*Assignment*
If a line below contains the string "following", copy it out.

*Extracted data*

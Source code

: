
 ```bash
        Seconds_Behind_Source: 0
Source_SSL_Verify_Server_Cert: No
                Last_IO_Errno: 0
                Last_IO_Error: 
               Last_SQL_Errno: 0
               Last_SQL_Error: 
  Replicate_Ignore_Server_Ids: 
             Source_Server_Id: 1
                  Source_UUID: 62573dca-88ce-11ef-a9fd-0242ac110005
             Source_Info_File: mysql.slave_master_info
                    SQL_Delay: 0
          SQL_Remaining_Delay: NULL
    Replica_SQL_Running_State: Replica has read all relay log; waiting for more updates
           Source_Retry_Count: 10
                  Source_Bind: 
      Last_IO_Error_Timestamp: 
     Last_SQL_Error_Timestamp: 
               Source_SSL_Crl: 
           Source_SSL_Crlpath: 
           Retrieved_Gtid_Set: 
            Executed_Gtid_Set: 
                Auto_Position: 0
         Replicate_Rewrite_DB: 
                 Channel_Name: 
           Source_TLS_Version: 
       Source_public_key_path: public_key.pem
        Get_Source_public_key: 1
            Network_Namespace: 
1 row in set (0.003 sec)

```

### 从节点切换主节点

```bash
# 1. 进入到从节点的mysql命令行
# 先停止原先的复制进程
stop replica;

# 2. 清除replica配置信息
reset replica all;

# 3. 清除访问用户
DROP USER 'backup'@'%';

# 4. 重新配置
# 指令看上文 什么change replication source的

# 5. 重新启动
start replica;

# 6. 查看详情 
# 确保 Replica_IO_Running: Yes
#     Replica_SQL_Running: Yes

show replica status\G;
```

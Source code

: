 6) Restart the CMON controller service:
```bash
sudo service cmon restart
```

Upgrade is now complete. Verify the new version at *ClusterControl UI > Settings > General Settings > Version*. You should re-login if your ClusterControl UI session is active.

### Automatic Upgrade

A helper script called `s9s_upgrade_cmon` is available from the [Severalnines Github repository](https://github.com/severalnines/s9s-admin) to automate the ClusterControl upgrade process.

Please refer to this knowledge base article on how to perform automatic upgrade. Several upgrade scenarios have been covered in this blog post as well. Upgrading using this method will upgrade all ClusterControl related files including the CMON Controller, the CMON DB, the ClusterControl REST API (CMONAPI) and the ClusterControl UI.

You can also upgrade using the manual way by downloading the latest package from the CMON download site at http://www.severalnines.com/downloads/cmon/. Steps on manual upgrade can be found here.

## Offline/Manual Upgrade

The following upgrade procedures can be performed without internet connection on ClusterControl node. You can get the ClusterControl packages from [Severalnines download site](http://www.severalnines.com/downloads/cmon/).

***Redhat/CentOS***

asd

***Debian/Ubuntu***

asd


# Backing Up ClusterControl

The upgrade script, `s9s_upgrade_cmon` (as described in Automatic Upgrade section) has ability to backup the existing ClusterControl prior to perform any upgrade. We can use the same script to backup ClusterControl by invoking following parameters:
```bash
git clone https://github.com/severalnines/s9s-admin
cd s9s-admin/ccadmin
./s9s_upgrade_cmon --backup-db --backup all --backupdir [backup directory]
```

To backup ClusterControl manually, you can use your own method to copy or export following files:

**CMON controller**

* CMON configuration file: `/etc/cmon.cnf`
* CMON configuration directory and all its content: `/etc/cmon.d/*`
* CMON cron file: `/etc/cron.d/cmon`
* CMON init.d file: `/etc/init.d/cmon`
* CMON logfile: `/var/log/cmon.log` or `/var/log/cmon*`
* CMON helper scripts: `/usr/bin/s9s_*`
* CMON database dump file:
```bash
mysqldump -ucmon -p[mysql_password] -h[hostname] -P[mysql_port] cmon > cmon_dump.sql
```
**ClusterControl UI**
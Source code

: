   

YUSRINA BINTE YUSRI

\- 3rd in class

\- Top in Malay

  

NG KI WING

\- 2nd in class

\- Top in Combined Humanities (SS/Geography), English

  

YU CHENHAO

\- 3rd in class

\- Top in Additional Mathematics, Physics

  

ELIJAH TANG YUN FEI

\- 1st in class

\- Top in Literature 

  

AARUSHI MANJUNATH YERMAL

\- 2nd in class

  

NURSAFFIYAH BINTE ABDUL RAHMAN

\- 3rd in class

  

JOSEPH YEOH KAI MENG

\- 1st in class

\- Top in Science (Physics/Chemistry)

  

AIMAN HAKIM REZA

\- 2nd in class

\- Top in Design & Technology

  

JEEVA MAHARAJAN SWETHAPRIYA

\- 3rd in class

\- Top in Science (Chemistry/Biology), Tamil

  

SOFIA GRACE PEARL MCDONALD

*Solution*
The following upgrade procedures can be performed without internet connection on ClusterControl node. You can get the ClusterControl packages from [Severalnines download site](http://www.severalnines.com/downloads/cmon/).
The upgrade script, `s9s_upgrade_cmon` (as described in Automatic Upgrade section) has ability to backup the existing ClusterControl prior to perform any upgrade. We can use the same script to backup ClusterControl by invoking following parameters:
To backup ClusterControl manually, you can use your own method to copy or export following files:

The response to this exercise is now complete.